The VAR centres that receive video from stadiums using this technology fully benefit from it: very low signal latency allows video referees and replay operators to monitor the game without delays noticeable to all the parties involved. This enables instant review of game moments with minimal impact on the natural course of the game. Having the VAR servers in one centralised location saves significant hardware costs. The VAR centre also reduces the time and cost of travel for personnel. Not least, it physically separates the place of play from the place where the VAR decisions are made, thus avoiding all sorts of influences on the video referees.

Hybrid VAR

Another example related to VAR is the so-called hybrid VAR technology. In this installation option, the VAR server itself is located at the stadium and the video referees and match officials are located in the VAR centre. In this case, only the interfaces are transmitted to the VAR centre, and thanks to the comfortable latency provided by Lambda/JPEG-XS, the video referee team work from a VAR centre thousands of kilometres away from the stadium and server without noticing it. Savings on travel and personnel are also evident.

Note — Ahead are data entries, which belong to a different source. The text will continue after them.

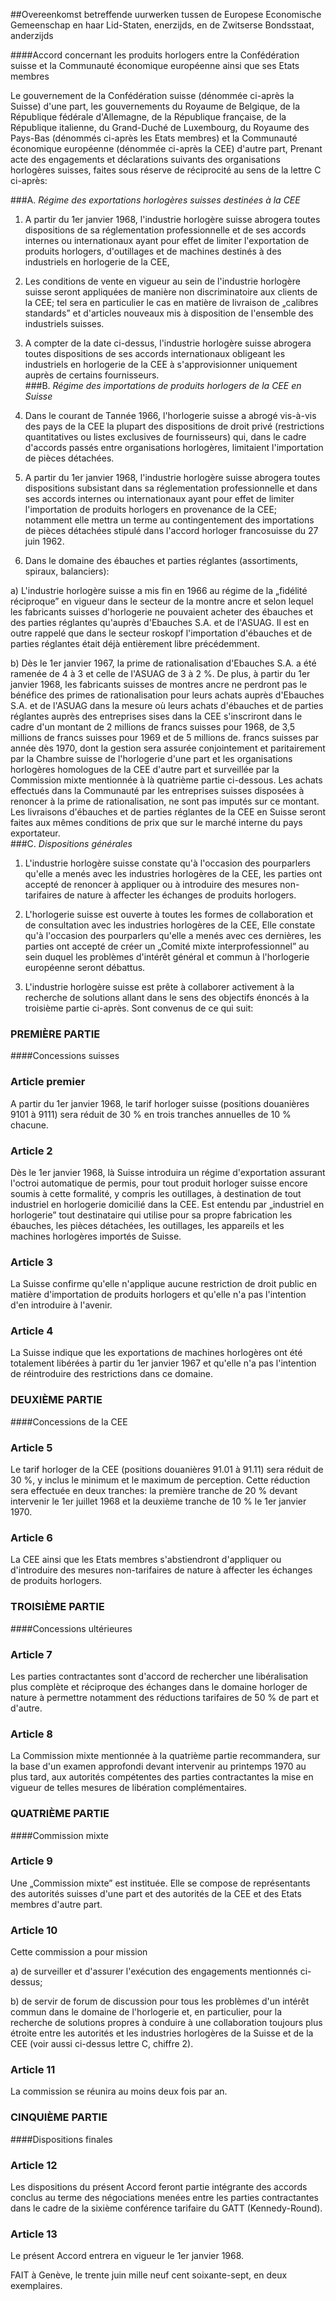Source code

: <meta http-equiv='Content-Type' content='text/html; charset=utf-8' />

##Overeenkomst betreffende uurwerken tussen de Europese Economische Gemeenschap en haar Lid-Staten, enerzijds, en de Zwitserse Bondsstaat, anderzijds

####Accord concernant les produits horlogers entre la Confédération suisse et la Communauté économique européenne ainsi que ses Etats membres

Le gouvernement de la Confédération suisse (dénommée ci-après la Suisse) d'une part, les gouvernements du Royaume de Belgique, de la République fédérale d'Allemagne, de la République française, de la République italienne, du Grand-Duché de Luxembourg, du Royaume des Pays-Bas (dénommés ci-après les Etats membres) et la Communauté économique européenne (dénommée ci-après la CEE) d'autre part, Prenant acte des engagements et déclarations suivants des organisations horlogères suisses, faites sous réserve de réciprocité au sens de la lettre C ci-après: 

###A. *Régime des exportations horlogères suisses destinées à la CEE*

1. A partir du 1er janvier 1968, l'industrie horlogère suisse abrogera toutes dispositions de sa réglementation professionnelle et de ses accords internes ou internationaux ayant pour effet de limiter l'exportation de produits horlogers, d'outillages et de machines destinés à des industriels en horlogerie de la CEE,  

2. Les conditions de vente en vigueur au sein de l'industrie horlogère suisse seront appliquées de manière non discriminatoire aux clients de la CEE; tel sera en particulier le cas en matière de livraison de „calibres standards” et d'articles nouveaux mis à disposition de l'ensemble des industriels suisses.  

3. A compter de la date ci-dessus, l'industrie horlogère suisse abrogera toutes dispositions de ses accords internationaux obligeant les industriels en horlogerie de la CEE à s'approvisionner uniquement auprès de certains fournisseurs.   
###B. *Régime des importations de produits horlogers de la CEE en Suisse*

1. Dans le courant de Tannée 1966, l'horlogerie suisse a abrogé vis-à-vis des pays de la CEE la plupart des dispositions de droit privé (restrictions quantitatives ou listes exclusives de fournisseurs) qui, dans le cadre d'accords passés entre organisations horlogères, limitaient l'importation de pièces détachées.  

2. A partir du 1er janvier 1968, l'industrie horlogère suisse abrogera toutes dispositions subsistant dans sa réglementation professionnelle et dans ses accords internes ou internationaux ayant pour effet de limiter l'importation de produits horlogers en provenance de la CEE; notamment elle mettra un terme au contingentement des importations de pièces détachées stipulé dans l'accord horloger francosuisse du 27 juin 1962.  

3. Dans le domaine des ébauches et parties réglantes (assortiments, spiraux, balanciers): 

a) L'industrie horlogère suisse a mis fin en 1966 au régime de la „fidélité réciproque” en vigueur dans le secteur de la montre ancre et selon lequel les fabricants suisses d'horlogerie ne pouvaient acheter des ébauches et des parties réglantes qu'auprès d'Ebauches S.A. et de l'ASUAG. Il est en outre rappelé que dans le secteur roskopf l'importation d'ébauches et de parties réglantes était déjà entièrement libre précédemment.  

b) Dès le 1er janvier 1967, la prime de rationalisation d'Ebauches S.A. a été ramenée de 4 à 3 et celle de l'ASUAG de 3 à 2 %. De plus, à partir du 1er janvier 1968, les fabricants suisses de montres ancre ne perdront pas le bénéfice des primes de rationalisation pour leurs achats auprès d'Ebauches S.A. et de l'ASUAG dans la mesure où leurs achats d'ébauches et de parties réglantes auprès des entreprises sises dans la CEE s'inscriront dans le cadre d'un montant de 2 millions de francs suisses pour 1968, de 3,5 millions de francs suisses pour 1969 et de 5 millions de. francs suisses par année dès 1970, dont la gestion sera assurée conjointement et paritairement par la Chambre suisse de l'horlogerie d'une part et les organisations horlogères homologues de la CEE d'autre part et surveillée par la Commission mixte mentionnée à là quatrième partie ci-dessous. Les achats effectués dans la Communauté par les entreprises suisses disposées à renoncer à la prime de rationalisation, ne sont pas imputés sur ce montant.   Les livraisons d'ébauches et de parties réglantes de la CEE en Suisse seront faites aux mêmes conditions de prix que sur le marché interne du pays exportateur.   
###C. *Dispositions générales*

1. L'industrie horlogère suisse constate qu'à l'occasion des pourparlers qu'elle a menés avec les industries horlogères de la CEE, les parties ont accepté de renoncer à appliquer ou à introduire des mesures non-tarifaires de nature à affecter les échanges de produits horlogers.  

2. L'horlogerie suisse est ouverte à toutes les formes de collaboration et de consultation avec les industries horlogères de la CEE, Elle constate qu'à l'occasion des pourparlers qu'elle a menés avec ces dernières, les parties ont accepté de créer un „Comité mixte interprofessionnel” au sein duquel les problèmes d'intérêt général et commun à l'horlogerie européenne seront débattus.  

3. L'industrie horlogère suisse est prête à collaborer activement à la recherche de solutions allant dans le sens des objectifs énoncés à la troisième partie ci-après.       Sont convenus de ce qui suit:    

### PREMIÈRE  PARTIE  

####Concessions suisses

### Article  premier  

A partir du 1er janvier 1968, le tarif horloger suisse (positions douanières 9101 à 9111) sera réduit de 30 % en trois tranches annuelles de 10 % chacune.  

### Article  2  

Dès le 1er janvier 1968, là Suisse introduira un régime d'exportation assurant l'octroi automatique de permis, pour tout produit horloger suisse encore soumis à cette formalité, y compris les outillages, à destination de tout industriel en horlogerie domicilié dans la CEE. Est entendu par „industriel en horlogerie” tout destinataire qui utilise pour sa propre fabrication les ébauches, les pièces détachées, les outillages, les appareils et les machines horlogères importés de Suisse.  

### Article  3  

La Suisse confirme qu'elle n'applique aucune restriction de droit public en matière d'importation de produits horlogers et qu'elle n'a pas l'intention d'en introduire à l'avenir.  

### Article  4  

La Suisse indique que les exportations de machines horlogères ont été totalement libérées à partir du 1er janvier 1967 et qu'elle n'a pas l'intention de réintroduire des restrictions dans ce domaine.  

### DEUXIÈME  PARTIE  

####Concessions de la CEE

### Article  5  

Le tarif horloger de la CEE (positions douanières 91.01 à 91.11) sera réduit de 30 %, y inclus le minimum et le maximum de perception. Cette réduction sera effectuée en deux tranches: la première tranche de 20 % devant intervenir le 1er juillet 1968 et la deuxième tranche de 10 % le 1er janvier 1970.  

### Article  6  

La CEE ainsi que les Etats membres s'abstiendront d'appliquer ou d'introduire des mesures non-tarifaires de nature à affecter les échanges de produits horlogers.  

### TROISIÈME  PARTIE  

####Concessions ultérieures

### Article  7  

Les parties contractantes sont d'accord de rechercher une libéralisation plus complète et réciproque des échanges dans le domaine horloger de nature à permettre notamment des réductions tarifaires de 50 % de part et d'autre.  

### Article  8  

La Commission mixte mentionnée à la quatrième partie recommandera, sur la base d'un examen approfondi devant intervenir au printemps 1970 au plus tard, aux autorités compétentes des parties contractantes la mise en vigueur de telles mesures de libération complémentaires.  

### QUATRIÈME  PARTIE  

####Commission mixte

### Article  9  

Une „Commission mixte” est instituée. Elle se compose de représentants des autorités suisses d'une part et des autorités de la CEE et des Etats membres d'autre part.  

### Article  10  

Cette commission a pour mission 

a) de surveiller et d'assurer l'exécution des engagements mentionnés ci-dessus;  

b) de servir de forum de discussion pour tous les problèmes d'un intérêt commun dans le domaine de l'horlogerie et, en particulier, pour la recherche de solutions propres à conduire à une collaboration toujours plus étroite entre les autorités et les industries horlogères de la Suisse et de la CEE (voir aussi ci-dessus lettre C, chiffre 2).    

### Article  11  

La commission se réunira au moins deux fois par an.  

### CINQUIÈME  PARTIE  

####Dispositions finales

### Article  12  

Les dispositions du présent Accord feront partie intégrante des accords conclus au terme des négociations menées entre les parties contractantes dans le cadre de la sixième conférence tarifaire du GATT (Kennedy-Round).  

### Article  13  

Le présent Accord entrera en vigueur le 1er janvier 1968.  

FAIT à Genève, le trente juin mille neuf cent soixante-sept, en deux exemplaires.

The same Lambda/JPEG-XS-based remote solution, in which only interfaces are transmitted, is used for the work of replay operators, whose workplaces are located in the office of the television company. Operators do not travel to the sites, but comfortably work with the server located at a great distance from them. The workflow does not differ from what they are used to.

Of course, we should mention the case when camera signals from an OB van are transmitted with Lambda/JPEG-XS technology to the main control room of the TV company, where all the work on formatting the programme is carried out. In fact, it saves on equipment that does not need to be installed in each OB van, reduces travel expenses and increases staff availability: no time is spent on trips.

However, it is worth remembering that video engineers, technicians and camera operators still need to be onsite to set up, connect and work with the equipment. A fully remote high-quality TV production is not yet possible.